### Task goal
A word-for-word transcript of every entry is required.

+++ Provided entries +++

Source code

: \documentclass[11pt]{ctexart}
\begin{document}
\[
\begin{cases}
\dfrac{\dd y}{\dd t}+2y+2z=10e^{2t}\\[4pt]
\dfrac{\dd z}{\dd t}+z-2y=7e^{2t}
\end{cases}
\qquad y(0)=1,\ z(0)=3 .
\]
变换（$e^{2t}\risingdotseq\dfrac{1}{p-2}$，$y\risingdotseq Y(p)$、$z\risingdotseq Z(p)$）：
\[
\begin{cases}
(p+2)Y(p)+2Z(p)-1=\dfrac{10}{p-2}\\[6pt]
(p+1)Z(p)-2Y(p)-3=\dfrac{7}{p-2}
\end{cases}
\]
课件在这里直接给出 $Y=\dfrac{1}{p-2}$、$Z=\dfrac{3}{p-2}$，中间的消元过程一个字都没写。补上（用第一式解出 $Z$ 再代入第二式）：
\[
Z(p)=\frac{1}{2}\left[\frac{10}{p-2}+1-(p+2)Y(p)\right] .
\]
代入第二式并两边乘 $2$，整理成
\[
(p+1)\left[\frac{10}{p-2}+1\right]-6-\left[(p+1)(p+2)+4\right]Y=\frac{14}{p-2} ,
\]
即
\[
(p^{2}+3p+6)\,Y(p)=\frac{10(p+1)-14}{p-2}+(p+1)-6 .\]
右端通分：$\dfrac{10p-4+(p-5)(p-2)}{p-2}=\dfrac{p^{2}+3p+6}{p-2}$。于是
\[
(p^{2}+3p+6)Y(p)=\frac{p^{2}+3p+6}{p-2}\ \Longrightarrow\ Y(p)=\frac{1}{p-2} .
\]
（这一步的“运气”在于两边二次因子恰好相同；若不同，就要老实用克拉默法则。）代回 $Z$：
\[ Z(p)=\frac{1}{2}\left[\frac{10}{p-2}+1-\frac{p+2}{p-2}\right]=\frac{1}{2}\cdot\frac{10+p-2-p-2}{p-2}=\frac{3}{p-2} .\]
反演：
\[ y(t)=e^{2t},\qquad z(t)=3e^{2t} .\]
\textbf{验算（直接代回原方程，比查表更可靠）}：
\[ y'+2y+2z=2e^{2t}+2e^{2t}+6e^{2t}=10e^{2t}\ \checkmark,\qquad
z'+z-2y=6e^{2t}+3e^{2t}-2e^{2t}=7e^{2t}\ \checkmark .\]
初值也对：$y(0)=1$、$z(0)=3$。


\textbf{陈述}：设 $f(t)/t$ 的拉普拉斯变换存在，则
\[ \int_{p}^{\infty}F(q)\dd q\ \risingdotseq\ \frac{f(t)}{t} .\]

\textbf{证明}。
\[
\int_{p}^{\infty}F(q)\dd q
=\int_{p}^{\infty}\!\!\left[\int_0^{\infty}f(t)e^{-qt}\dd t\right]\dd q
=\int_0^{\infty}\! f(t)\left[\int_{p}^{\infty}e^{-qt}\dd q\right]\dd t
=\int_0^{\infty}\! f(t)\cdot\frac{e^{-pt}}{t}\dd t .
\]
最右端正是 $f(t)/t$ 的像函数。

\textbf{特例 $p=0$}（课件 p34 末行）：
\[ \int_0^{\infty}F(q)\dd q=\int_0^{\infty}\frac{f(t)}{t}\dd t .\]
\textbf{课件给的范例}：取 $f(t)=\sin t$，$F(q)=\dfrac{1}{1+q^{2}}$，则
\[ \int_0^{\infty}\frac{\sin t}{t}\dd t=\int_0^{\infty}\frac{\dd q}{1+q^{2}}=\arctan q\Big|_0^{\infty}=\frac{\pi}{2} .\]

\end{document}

+++

### Response box
Source code

: \documentclass[11pt]{ctexart}
\begin{document}
\[
\begin{cases}
\dfrac{\dd y}{\dd t}+2y+2z=10e^{2t}\\[4pt]
\dfrac{\dd z}{\dd t}+z-2y=7e^{2t}
\end{cases}
\qquad y(0)=1,\ z(0)=3 .
\]
变换（$e^{2t}\risingdotseq\dfrac{1}{p-2}$，$y\risingdotseq Y(p)$、$z\risingdotseq Z(p)$）：
\[
\begin{cases}
(p+2)Y(p)+2Z(p)-1=\dfrac{10}{p-2}\\[6pt]
(p+1)Z(p)-2Y(p)-3=\dfrac{7}{p-2}
\end{cases}
\]
课件在这里直接给出 $Y=\dfrac{1}{p-2}$、$Z=\dfrac{3}{p-2}$，中间的消元过程一个字都没写。补上（用第一式解出 $Z$ 再代入第二式）：
\[
Z(p)=\frac{1}{2}\left[\frac{10}{p-2}+1-(p+2)Y(p)\right] .
\]
代入第二式并两边乘 $2$，整理成
\[
(p+1)\left[\frac{10}{p-2}+1\right]-6-\left[(p+1)(p+2)+4\right]Y=\frac{14}{p-2} ,
\]
即
\[
(p^{2}+3p+6)\,Y(p)=\frac{10(p+1)-14}{p-2}+(p+1)-6 .\]
右端通分：$\dfrac{10p-4+(p-5)(p-2)}{p-2}=\dfrac{p^{2}+3p+6}{p-2}$。于是
\[
(p^{2}+3p+6)Y(p)=\frac{p^{2}+3p+6}{p-2}\ \Longrightarrow\ Y(p)=\frac{1}{p-2} .
\]
（这一步的“运气”在于两边二次因子恰好相同；若不同，就要老实用克拉默法则。）代回 $Z$：
\[ Z(p)=\frac{1}{2}\left[\frac{10}{p-2}+1-\frac{p+2}{p-2}\right]=\frac{1}{2}\cdot\frac{10+p-2-p-2}{p-2}=\frac{3}{p-2} .\]
反演：
\[ y(t)=e^{2t},\qquad z(t)=3e^{2t} .\]
\textbf{验算（直接代回原方程，比查表更可靠）}：
\[ y'+2y+2z=2e^{2t}+2e^{2t}+6e^{2t}=10e^{2t}\ \checkmark,\qquad
z'+z-2y=6e^{2t}+3e^{2t}-2e^{2t}=7e^{2t}\ \checkmark .\]
初值也对：$y(0)=1$、$z(0)=3$。


\textbf{陈述}：设 $f(t)/t$ 的拉普拉斯变换存在，则
\[ \int_{p}^{\infty}F(q)\dd q\ \risingdotseq\ \frac{f(t)}{t} .\]

\textbf{证明}。
\[
\int_{p}^{\infty}F(q)\dd q
=\int_{p}^{\infty}\!\!\left[\int_0^{\infty}f(t)e^{-qt}\dd t\right]\dd q
=\int_0^{\infty}\! f(t)\left[\int_{p}^{\infty}e^{-qt}\dd q\right]\dd t
=\int_0^{\infty}\! f(t)\cdot\frac{e^{-pt}}{t}\dd t .
\]
最右端正是 $f(t)/t$ 的像函数。

\textbf{特例 $p=0$}（课件 p34 末行）：
\[ \int_0^{\infty}F(q)\dd q=\int_0^{\infty}\frac{f(t)}{t}\dd t .\]
\textbf{课件给的范例}：取 $f(t)=\sin t$，$F(q)=\dfrac{1}{1+q^{2}}$，则
\[ \int_0^{\infty}\frac{\sin t}{t}\dd t=\int_0^{\infty}\frac{\dd q}{1+q^{2}}=\arctan q\Big|_0^{\infty}=\frac{\pi}{2} .\]

\end{document}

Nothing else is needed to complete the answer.